And the look on Spoonface's face after Alonso took the pole was also excellent! :rofl: 


.


----------



## Patrick (Dec 23, 2001)

Is anyone watching? :dunno: 


.


----------



## Patrick (Dec 23, 2001)

There goes Spoonface's 58 race streak without a mechanical failure.


.


----------



## Patrick (Dec 23, 2001)

I wonder if Sato's brakes will last 57 laps - the amount of carbon fiber dust coming from his front brakes is insane!

And there goes Heidfeld's engine ...


.


----------



## Patrick (Dec 23, 2001)

Wow! :yikes: 

Quite a race. A bit boring at the front (and they really didn't show that much of Alonso after Spoonface retired), but the racing from P4 down to P10 was fantastic.

IMHO, man of the race has to be Pedro de la Rosa. He drove his ass off! :thumbup: 

:thumbdwn: to BAR Honda. Since Honda "bought" a majority of the team and sacked David Richards, they have been miserable. Looks like nothing can now keep Button from Williams next year.

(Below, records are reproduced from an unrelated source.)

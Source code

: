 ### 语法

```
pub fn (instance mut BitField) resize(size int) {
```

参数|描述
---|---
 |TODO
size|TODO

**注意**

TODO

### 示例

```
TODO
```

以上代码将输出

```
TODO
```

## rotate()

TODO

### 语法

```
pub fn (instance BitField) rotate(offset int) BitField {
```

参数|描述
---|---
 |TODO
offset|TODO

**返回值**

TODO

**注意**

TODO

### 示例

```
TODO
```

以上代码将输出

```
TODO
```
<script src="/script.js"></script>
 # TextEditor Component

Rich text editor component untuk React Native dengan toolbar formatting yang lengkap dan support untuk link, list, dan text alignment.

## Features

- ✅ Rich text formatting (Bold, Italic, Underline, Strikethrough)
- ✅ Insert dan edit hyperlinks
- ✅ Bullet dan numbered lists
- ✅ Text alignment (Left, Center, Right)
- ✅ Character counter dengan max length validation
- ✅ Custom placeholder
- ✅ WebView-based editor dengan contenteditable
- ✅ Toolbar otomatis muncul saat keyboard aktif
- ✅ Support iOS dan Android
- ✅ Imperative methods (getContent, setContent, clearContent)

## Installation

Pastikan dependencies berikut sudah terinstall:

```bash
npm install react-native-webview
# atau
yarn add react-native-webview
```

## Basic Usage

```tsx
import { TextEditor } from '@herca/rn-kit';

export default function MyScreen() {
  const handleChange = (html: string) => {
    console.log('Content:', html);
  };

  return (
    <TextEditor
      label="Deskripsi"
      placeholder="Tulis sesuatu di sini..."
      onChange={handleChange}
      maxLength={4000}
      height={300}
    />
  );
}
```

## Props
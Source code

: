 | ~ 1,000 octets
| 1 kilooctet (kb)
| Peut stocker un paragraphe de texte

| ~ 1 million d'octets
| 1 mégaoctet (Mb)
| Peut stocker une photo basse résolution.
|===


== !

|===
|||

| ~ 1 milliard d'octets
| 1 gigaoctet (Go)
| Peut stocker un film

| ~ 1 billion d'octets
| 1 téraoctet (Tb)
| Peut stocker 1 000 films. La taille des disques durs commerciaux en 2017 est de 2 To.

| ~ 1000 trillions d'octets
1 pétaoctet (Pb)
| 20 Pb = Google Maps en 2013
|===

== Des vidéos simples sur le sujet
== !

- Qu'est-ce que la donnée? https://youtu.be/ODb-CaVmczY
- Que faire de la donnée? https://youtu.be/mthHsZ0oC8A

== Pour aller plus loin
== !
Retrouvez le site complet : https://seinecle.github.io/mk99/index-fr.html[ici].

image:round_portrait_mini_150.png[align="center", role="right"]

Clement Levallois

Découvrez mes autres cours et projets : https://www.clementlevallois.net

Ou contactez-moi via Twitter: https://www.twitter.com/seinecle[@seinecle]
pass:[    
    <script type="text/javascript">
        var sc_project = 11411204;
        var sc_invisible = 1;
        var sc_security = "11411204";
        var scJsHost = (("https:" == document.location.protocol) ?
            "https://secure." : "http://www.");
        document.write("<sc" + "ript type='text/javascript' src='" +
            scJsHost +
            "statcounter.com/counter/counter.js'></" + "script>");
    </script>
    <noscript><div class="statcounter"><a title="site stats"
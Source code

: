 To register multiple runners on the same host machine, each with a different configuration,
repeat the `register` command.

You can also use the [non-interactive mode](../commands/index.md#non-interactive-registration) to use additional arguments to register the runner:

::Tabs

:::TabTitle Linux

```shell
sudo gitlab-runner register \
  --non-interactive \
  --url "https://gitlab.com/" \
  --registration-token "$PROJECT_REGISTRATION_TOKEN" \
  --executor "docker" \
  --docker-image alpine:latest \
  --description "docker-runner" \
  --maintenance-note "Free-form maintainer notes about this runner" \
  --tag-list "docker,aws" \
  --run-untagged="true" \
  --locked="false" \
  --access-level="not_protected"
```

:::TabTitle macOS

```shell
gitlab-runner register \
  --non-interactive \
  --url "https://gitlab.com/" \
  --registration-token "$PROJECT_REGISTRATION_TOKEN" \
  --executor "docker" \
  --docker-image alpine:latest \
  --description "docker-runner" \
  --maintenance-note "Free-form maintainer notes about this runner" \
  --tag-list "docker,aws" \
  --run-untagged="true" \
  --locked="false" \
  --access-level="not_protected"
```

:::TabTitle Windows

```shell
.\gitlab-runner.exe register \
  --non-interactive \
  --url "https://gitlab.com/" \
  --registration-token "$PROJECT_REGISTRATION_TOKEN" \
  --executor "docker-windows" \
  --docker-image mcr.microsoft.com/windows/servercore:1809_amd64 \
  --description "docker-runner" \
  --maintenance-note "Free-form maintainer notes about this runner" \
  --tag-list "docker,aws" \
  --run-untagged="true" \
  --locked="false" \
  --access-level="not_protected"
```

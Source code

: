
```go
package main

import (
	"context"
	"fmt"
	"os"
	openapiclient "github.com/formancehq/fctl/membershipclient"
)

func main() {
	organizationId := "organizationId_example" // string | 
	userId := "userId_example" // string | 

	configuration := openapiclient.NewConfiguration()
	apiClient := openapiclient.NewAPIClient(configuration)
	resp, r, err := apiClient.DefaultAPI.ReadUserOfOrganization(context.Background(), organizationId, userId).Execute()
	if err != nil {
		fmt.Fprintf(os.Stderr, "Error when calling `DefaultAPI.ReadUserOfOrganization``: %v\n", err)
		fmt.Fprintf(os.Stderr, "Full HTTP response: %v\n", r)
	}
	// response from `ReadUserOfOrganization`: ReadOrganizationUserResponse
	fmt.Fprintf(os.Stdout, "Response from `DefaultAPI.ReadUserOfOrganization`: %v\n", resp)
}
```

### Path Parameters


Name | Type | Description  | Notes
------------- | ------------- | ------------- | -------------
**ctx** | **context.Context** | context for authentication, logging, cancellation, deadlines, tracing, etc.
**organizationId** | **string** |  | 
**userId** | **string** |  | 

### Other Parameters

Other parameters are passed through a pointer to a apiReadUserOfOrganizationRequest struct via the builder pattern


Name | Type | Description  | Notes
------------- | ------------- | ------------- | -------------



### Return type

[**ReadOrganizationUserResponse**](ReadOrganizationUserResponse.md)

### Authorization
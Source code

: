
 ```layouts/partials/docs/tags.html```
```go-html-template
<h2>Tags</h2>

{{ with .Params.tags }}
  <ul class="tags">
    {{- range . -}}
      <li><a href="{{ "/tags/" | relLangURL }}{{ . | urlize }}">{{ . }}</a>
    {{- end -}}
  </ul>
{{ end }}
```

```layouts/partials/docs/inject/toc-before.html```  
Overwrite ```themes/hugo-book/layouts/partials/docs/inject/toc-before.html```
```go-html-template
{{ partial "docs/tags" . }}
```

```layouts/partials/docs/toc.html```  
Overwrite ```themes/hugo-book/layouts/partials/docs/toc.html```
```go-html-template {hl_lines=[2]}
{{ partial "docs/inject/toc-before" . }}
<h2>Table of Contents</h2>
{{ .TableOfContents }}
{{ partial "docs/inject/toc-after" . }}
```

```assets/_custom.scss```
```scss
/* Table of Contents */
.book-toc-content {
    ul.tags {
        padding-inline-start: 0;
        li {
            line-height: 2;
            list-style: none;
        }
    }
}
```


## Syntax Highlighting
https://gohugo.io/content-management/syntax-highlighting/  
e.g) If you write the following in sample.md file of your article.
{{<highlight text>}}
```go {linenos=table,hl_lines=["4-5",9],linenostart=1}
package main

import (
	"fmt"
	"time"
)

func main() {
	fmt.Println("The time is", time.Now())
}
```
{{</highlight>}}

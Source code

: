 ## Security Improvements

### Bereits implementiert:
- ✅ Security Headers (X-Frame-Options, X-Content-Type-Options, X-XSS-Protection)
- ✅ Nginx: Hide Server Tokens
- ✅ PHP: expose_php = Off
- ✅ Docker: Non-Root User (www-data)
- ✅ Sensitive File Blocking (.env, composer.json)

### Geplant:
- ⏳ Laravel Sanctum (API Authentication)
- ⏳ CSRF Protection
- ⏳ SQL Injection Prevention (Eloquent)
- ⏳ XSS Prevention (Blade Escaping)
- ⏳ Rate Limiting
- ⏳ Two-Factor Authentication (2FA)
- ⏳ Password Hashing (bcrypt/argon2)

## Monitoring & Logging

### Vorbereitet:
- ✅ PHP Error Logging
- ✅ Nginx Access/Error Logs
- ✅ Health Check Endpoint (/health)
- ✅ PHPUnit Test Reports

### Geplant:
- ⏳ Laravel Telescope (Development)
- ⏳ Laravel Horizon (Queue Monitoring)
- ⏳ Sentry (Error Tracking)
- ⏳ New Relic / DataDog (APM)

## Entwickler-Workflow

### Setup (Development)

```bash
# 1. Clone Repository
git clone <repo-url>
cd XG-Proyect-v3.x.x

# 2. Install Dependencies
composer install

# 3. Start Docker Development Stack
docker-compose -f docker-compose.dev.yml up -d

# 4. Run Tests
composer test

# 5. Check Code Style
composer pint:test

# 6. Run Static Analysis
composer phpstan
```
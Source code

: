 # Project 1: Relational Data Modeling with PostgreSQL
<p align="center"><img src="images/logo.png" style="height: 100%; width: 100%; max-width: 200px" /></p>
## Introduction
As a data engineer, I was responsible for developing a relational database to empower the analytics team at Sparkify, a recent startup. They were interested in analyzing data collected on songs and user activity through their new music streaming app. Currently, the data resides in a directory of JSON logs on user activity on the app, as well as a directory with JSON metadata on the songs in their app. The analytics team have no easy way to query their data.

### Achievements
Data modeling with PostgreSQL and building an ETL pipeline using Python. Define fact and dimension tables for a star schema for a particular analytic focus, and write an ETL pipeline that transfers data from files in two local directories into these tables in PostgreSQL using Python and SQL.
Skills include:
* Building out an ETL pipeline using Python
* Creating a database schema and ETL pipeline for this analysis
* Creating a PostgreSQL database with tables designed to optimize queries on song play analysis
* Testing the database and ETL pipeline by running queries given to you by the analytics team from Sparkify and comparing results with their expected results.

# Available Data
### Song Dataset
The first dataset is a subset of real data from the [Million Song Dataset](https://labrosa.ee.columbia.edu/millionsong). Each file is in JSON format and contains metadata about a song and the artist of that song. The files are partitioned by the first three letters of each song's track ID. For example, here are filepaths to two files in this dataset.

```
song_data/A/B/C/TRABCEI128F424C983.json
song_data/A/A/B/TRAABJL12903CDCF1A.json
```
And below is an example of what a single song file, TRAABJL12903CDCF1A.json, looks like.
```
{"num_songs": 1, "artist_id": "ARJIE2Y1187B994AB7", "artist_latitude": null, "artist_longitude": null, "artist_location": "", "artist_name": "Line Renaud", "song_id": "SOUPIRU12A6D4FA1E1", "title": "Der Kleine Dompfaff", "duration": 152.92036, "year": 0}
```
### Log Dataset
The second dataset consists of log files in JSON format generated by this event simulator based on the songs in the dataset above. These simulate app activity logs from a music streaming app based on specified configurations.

I was LMAO watching Masa pass Barrichello! I thought that would be against Sauber's contract with FIAT!


.


----------



## Lanc3r (Sep 5, 2004)

The wierdest podium ceremonies, EVER!


----------



## Alex Baumann (Dec 19, 2001)

Yes, I have watched the race. It's great to see that the F2005 is as fast as (if not faster) than the Renaults. Now they have to deal with the gearbox problems, which have proved itself to be a PITA during the whole weekend (see Barrichelo)

Anyway, even they had very short time for testing, Michael did quite a good job at this weekend. The signs are good. The car is very fast, it's almost 1.5-2 secs faster than the F2004M.

European races will be fun.


----------



## Patrick (Dec 23, 2001)

Alex Baumann said:


> Yes, I have watched the race. It's great to see that the F2005 is as fast as (if not faster) than the Renaults. Now they have to deal with the gearbox problems, which have proved itself to be a PITA during the whole weekend (see Barrichelo)
> 
> Anyway, even they had very short time for testing, Michael did quite a good job at this weekend. The signs are good. The car is very fast, it's almost 1.5-2 secs faster than the F2004M.
> 
> European races will be fun.


 :hi:

.


----------



## WILLIA///M (Apr 15, 2002)

Alex Baumann said:


> It's great to see that the F2005 is as fast as (if not faster) than the Renaults.


What's a half a second a lap here or there. :stickpoke


----------



## SteveT (Dec 22, 2001)

Alex Baumann said:


> It's great to see that the F2005 is as fast as (if not faster) than the Renaults.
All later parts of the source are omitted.